Manaus Brazil Temple
On 20 June 2008 a groundbreaking ceremony was held by The Church of Jesus Christ of Latter-day Saints for the construction of the Manaus Brazil Temple. The intent to build another temple in Brazil was first announced on 23 May 2007. The Manaus Brazil Temple is the 138th for the Church of Jesus Christ.
The temple is located at Estrada da Ponta Negra, Manaus, Amazonas, Brazil. Manaus is the capital of Amazonas province. The site is just 11 miles north of the confluence of the Negro River and the Amazon River. This temple is unique in that it will be port-accessible from a landing on the Negro River for temple attendees arriving by boat.
This will be Brazil's sixth temple. Other temples are located in Campinas, Curitiba, Porto Alegre, Recife and Sao Paulo, and construction has begun on the Fortaleza temple. For the thousands of saints of northern Brazil who for years have traveled days to reach the Caracas Venezuela Temple, Recife Brazil Temple, or São Paulo Brazil Temple, a temple in Manaus is a blessing indeed ("Temple to be erected in Manaus, Brazil," Church News 2 Jun. 2007:7). This temple will serve 40,000 members of the Church of Jesus Christ in the general area.

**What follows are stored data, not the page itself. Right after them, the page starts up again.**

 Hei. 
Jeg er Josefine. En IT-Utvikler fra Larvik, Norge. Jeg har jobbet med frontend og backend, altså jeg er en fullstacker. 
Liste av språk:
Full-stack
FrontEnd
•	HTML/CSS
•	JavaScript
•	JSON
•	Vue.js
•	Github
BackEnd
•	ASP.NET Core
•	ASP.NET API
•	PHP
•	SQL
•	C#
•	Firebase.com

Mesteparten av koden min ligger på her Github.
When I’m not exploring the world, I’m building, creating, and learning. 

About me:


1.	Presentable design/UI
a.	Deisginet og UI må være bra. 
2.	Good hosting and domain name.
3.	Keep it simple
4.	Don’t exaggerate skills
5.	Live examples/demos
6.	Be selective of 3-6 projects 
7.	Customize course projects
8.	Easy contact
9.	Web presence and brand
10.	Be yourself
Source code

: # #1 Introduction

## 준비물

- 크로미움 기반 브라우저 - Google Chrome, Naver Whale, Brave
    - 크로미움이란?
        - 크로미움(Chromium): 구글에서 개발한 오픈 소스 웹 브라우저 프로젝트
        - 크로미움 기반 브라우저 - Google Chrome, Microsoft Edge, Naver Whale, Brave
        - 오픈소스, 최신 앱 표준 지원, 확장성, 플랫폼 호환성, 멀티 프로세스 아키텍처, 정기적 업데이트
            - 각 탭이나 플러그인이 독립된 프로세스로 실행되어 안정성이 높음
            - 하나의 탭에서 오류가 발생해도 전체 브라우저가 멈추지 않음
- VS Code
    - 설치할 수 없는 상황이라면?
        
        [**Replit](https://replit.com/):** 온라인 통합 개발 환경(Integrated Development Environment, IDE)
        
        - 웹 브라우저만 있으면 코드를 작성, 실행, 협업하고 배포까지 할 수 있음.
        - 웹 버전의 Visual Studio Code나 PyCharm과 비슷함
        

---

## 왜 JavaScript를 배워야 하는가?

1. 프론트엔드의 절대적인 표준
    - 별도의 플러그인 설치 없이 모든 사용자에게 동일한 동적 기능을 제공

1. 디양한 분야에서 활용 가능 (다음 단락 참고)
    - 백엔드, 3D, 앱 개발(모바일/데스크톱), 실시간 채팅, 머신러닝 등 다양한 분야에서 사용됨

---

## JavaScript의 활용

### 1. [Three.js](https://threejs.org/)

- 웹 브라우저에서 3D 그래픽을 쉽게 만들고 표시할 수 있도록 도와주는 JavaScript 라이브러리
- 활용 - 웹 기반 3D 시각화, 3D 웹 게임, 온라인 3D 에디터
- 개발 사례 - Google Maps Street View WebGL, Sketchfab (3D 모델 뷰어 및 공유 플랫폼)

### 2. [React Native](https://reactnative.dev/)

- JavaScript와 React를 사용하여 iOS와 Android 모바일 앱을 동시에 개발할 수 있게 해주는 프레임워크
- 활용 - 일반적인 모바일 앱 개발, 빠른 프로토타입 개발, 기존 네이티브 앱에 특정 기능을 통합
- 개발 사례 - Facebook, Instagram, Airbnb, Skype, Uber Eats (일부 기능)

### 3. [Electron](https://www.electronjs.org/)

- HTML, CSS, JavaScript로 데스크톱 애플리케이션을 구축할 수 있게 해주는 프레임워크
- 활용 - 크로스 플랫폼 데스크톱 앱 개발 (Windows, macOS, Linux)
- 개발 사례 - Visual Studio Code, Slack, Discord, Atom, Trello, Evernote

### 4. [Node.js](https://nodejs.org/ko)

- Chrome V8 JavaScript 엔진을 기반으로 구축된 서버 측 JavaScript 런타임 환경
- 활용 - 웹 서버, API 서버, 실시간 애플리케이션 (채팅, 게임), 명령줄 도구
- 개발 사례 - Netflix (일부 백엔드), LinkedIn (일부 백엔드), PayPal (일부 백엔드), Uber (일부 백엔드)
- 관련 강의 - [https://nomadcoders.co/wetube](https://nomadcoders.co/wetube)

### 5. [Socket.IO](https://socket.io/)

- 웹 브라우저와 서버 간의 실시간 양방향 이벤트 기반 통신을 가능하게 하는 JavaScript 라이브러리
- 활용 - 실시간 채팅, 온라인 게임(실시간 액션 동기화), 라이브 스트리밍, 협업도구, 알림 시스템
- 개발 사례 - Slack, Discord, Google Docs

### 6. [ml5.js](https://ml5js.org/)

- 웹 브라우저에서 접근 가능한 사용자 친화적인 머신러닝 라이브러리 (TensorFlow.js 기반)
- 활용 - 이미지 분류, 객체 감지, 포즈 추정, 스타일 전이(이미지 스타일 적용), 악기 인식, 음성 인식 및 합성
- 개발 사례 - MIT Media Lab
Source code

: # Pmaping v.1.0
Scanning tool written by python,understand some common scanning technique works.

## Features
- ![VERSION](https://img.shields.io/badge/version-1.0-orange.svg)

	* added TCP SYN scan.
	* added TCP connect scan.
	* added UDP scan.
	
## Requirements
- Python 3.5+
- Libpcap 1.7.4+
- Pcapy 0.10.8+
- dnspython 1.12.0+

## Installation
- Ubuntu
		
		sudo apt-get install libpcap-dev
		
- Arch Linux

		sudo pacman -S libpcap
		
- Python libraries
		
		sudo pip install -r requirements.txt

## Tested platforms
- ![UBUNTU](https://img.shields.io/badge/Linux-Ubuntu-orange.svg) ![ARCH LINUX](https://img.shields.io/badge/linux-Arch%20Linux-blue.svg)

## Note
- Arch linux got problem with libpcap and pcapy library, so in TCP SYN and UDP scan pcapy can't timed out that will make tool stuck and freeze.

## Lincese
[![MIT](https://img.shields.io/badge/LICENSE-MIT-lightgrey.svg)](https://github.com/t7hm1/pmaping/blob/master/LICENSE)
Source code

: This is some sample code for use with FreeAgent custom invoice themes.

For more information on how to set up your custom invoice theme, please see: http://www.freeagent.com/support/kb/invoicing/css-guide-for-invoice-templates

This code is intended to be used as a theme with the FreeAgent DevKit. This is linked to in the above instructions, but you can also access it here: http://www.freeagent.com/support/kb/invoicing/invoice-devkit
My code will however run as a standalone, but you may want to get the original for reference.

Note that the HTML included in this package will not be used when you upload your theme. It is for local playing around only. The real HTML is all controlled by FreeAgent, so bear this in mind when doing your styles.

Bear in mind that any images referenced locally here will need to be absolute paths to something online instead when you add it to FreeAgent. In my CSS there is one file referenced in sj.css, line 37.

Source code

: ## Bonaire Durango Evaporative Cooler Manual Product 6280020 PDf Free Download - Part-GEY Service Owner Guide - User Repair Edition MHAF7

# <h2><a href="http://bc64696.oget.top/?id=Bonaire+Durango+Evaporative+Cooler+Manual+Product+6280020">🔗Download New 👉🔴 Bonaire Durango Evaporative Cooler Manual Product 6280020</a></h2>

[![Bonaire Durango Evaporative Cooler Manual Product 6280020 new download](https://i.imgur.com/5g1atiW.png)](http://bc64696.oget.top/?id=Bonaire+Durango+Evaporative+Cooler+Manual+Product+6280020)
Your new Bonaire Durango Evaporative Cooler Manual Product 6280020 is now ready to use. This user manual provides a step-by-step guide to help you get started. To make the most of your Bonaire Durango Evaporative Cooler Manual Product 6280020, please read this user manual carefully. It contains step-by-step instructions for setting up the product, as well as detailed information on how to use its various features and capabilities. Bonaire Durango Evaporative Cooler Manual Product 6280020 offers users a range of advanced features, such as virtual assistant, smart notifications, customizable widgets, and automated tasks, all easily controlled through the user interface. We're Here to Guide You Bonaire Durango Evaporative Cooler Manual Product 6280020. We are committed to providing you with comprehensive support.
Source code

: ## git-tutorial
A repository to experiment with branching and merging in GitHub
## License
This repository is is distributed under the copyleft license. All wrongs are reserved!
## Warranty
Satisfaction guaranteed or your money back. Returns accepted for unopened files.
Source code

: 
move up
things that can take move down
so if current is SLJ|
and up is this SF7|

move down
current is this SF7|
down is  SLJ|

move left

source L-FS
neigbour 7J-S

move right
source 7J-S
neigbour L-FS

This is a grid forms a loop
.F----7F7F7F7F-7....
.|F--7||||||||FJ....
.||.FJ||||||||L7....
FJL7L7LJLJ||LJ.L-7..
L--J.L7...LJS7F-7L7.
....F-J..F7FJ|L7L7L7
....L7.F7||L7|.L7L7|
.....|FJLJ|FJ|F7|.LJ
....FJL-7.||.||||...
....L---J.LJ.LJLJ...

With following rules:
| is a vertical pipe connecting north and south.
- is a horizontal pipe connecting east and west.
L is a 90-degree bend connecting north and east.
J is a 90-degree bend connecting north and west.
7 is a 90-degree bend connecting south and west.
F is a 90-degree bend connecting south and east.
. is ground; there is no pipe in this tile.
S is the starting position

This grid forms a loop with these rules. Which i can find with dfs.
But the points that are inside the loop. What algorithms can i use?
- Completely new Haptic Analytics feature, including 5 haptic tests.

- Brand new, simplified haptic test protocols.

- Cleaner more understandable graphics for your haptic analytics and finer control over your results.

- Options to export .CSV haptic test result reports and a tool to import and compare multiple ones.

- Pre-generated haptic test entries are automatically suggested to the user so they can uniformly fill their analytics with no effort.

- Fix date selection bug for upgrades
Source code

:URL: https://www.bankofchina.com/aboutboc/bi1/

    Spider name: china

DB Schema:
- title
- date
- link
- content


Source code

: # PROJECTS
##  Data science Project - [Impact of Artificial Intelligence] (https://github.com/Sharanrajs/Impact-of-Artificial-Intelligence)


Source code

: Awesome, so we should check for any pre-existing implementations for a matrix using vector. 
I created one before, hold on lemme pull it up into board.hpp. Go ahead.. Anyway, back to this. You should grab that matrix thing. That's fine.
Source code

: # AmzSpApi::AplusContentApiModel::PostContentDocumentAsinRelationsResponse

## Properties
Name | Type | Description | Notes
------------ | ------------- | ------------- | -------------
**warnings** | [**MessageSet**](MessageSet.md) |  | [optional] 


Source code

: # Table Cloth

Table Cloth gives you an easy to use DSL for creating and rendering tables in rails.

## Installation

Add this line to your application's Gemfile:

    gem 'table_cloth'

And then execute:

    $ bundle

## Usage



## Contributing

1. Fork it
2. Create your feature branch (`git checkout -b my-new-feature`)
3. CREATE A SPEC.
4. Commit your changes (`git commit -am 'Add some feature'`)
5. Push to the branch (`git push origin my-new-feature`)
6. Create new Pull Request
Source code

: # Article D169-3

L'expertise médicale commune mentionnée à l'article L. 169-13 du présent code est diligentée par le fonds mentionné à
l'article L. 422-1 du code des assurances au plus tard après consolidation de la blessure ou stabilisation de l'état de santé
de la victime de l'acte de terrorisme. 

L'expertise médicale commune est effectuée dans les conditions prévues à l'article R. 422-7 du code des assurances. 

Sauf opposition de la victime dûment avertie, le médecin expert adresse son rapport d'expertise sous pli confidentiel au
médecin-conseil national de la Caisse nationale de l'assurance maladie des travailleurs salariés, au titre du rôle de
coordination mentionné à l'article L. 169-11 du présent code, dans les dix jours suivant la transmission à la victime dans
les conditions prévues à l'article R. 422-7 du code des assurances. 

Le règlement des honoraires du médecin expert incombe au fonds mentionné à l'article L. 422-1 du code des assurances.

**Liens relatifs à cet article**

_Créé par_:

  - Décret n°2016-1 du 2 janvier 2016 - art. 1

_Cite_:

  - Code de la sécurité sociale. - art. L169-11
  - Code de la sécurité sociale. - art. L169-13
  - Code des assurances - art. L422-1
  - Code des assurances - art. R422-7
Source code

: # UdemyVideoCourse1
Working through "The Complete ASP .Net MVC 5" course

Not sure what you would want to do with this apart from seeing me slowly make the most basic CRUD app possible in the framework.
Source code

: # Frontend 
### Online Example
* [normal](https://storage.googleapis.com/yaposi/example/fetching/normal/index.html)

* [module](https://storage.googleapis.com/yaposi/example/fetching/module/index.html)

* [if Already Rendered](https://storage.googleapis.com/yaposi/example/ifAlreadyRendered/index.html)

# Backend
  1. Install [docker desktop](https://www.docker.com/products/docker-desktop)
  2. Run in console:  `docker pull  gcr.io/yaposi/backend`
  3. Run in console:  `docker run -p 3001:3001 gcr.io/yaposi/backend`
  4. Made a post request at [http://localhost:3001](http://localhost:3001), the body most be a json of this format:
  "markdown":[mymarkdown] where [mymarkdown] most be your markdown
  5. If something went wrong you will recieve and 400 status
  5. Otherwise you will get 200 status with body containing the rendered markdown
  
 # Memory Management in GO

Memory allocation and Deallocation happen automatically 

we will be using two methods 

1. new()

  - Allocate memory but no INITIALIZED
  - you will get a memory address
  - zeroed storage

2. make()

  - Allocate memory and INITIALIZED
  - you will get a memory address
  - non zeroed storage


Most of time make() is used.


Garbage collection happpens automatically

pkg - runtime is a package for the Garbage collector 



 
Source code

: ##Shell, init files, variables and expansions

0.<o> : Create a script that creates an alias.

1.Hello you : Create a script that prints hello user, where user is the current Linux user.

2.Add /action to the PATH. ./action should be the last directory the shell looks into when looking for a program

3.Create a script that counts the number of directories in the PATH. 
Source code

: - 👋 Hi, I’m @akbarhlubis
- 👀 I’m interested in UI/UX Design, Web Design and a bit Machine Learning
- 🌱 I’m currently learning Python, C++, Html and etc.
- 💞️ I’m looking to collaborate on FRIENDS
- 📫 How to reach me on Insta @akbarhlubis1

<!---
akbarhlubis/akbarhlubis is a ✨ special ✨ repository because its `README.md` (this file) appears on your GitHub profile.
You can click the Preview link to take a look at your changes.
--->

The first two Mormon converts in Brazil were baptized in 1929. Now there are over 1.1 million members of The Church of Jesus Christ of Latter-day Saints in the country.
The public was invited to visit the temple during an open house from Friday, 18 May through Saturday, 2 June 2012, excluding Sundays. The temple was formally dedicated on Sunday, 10 June 2012, in three sessions. The dedicatory sessions were broadcast to all congregations of the Church in Brazil.
In conjunction with the dedication of the temple, there was also a cultural celebration featuring music and dance held on Saturday, 9 June 2012, incorporating the talents of over 1,200 people. The cultural celebration was also broadcast to all Brazilian congregations. The production highlighted French, English and American West cultures that have come together in Manaus. It also emphasized the richness of plant and animal life in the region. At the end of the production, there was a tribute to the Mormon missionaries who have served and are serving there. Some had returned for the dedication of the Mormon temple. They attended a mission reunion and organized a local service project.
The Brazil Manaus Mission opened in 1990 under the direction of Elder Claudio R.M. Costa. At that time there was just one LDS stake in the city. Two years later, in 1992, the first group of Latter-day Saints made the long journey to the Sao Paulo Brazil Temple — selling much of what they owned to pay for the trip.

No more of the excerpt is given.